■ **Data extracted from a collection**:
"""
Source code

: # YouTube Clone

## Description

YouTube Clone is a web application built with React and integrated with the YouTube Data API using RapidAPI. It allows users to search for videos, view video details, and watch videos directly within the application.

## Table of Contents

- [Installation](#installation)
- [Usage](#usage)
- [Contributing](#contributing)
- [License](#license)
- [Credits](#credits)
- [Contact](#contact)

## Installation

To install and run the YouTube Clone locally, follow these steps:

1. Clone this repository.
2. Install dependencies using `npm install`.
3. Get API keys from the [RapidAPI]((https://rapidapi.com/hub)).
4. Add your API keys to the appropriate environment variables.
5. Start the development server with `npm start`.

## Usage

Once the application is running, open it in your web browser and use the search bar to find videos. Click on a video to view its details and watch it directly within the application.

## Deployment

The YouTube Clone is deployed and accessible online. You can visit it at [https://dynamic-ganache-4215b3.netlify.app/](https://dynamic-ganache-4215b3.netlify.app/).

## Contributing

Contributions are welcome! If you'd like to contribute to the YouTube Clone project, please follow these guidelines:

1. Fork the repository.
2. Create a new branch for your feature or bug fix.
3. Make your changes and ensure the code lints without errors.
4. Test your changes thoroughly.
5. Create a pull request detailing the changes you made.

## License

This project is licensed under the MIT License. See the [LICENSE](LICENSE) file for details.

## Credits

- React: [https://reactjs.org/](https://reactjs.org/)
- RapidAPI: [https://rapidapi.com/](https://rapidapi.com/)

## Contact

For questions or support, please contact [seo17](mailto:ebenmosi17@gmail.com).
"""
■ **ASSIGNMENT**:
The stretch of entries above that starts with the line containing "## Installation" and goes on through the line containing "4. Add your" is to be transcribed exactly, and no other line is to be transcribed.

■ **RESULT OF THIS EXERCISE**:
## Installation

To install and run the YouTube Clone locally, follow these steps:

1. Clone this repository.
2. Install dependencies using `npm install`.
3. Get API keys from the [RapidAPI]((https://rapidapi.com/hub)).
4. Add your API keys to the appropriate environment variables.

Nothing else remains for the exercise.